Mineral Hilang, Pajak Dikemplang

Mineral Hilang, Pajak Dikemplang

TEMPO IMPACT – Dampak tambang ilegal bukan hanya pada lingkungan, masyarakat, namun juga langsung menggerogoti keuangan negara. Wakil Menteri Energi dan Sumber Daya Mineral (ESDM) Yuliot Tanjung menegaskan, negara kehilangan royalti, pajak, dan Penerimaan Negara Bukan Pajak (PNBP) dari tambang ilegal.

Praktik penambangan yang tak berizin ini juga mengeruk sumber daya alam secara serampangan. Karena pada umumnya, mereka tidak mempunyai rencana dan praktik penambangan yang baik. Tidak ada mekanisme bagi hasil, tidak ada jaminan reklamasi, tetapi kerusakannya justru harus ditanggung pemerintah.

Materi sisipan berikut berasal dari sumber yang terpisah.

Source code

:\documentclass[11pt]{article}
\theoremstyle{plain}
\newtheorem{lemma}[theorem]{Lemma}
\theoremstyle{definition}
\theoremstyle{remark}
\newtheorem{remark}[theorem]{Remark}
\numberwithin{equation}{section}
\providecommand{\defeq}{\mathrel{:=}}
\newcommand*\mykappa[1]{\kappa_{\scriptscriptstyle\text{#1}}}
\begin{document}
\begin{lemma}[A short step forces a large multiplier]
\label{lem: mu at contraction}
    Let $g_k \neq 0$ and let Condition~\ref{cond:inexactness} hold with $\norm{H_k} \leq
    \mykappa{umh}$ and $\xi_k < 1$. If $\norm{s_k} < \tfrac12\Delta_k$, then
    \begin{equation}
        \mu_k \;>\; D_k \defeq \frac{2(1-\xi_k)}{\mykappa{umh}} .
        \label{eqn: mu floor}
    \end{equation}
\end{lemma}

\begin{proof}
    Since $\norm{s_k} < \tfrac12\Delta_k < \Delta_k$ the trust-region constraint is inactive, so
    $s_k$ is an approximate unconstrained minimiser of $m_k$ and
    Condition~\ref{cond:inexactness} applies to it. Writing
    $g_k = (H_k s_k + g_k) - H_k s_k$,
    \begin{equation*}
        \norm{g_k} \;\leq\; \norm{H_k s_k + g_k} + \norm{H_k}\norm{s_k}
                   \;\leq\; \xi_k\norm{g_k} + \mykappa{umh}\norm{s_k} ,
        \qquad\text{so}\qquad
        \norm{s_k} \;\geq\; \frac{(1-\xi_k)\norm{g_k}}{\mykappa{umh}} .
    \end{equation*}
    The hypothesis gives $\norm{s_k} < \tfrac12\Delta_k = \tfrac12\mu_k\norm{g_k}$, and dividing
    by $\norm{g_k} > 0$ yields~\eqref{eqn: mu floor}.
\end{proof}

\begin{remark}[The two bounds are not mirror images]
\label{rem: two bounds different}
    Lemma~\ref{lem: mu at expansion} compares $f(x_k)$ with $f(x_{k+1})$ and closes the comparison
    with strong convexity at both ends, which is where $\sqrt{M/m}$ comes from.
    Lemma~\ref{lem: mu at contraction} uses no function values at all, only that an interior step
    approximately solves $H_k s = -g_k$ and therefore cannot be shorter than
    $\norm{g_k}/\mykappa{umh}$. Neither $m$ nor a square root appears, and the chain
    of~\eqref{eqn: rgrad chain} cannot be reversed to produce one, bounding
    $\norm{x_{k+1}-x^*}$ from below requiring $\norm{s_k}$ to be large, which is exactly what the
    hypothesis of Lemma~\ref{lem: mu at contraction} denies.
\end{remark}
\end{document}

Yuliot Tanjung melanjutkan, Kementerian ESDM sedang menyusun peta jalan dan rencana pemberantasan tambang ilegal lima tahun ke depan. Rencana itu sedang disusun oleh Direktorat Jenderal Penegakan Hukum ESDM. “Ke depan seluruh kegiatan tambang harus memiliki perizinan,” kata Yuliot pada Jumat, 7 November 2025.

Ketua Umum Perhimpunan Ahli Pertambangan Indonesia (Perhapi), Sudirman Widhy Hartono mengatakan, para penambang liar menggali tanpa rencana tambang, tanpa eksplorasi, dan tanpa praktik pertambangan yang baik. Akibatnya, cadangan sumber daya alam tidak dimanfaatkan optimal, sementara lahan rusak dan biaya pemulihan menumpuk. “Negara rugi dua kali,” ujarnya.

Contoh paling nyata terjadi di Pulau Nipa, perbatasan Indonesia–Singapura. Negara harus menggelontorkan Rp 400 miliar untuk merestorasi lahan yang digali tanpa izin, agar pulau itu tidak tenggelam dan batas negara tetap terjaga.

Tambang ilegal juga berdampak pada mekanisme pasar. Ketika harga batu bara melonjak pada 2010, penambang liar berbondong-bondong mengekstraksi tanpa kendali. Pasar kebanjiran komoditas, harga anjlok, dan penerimaan negara menurun. “Karena waktu itu pemberantasan tambang ilegal belum efektif,” kata Sudirman.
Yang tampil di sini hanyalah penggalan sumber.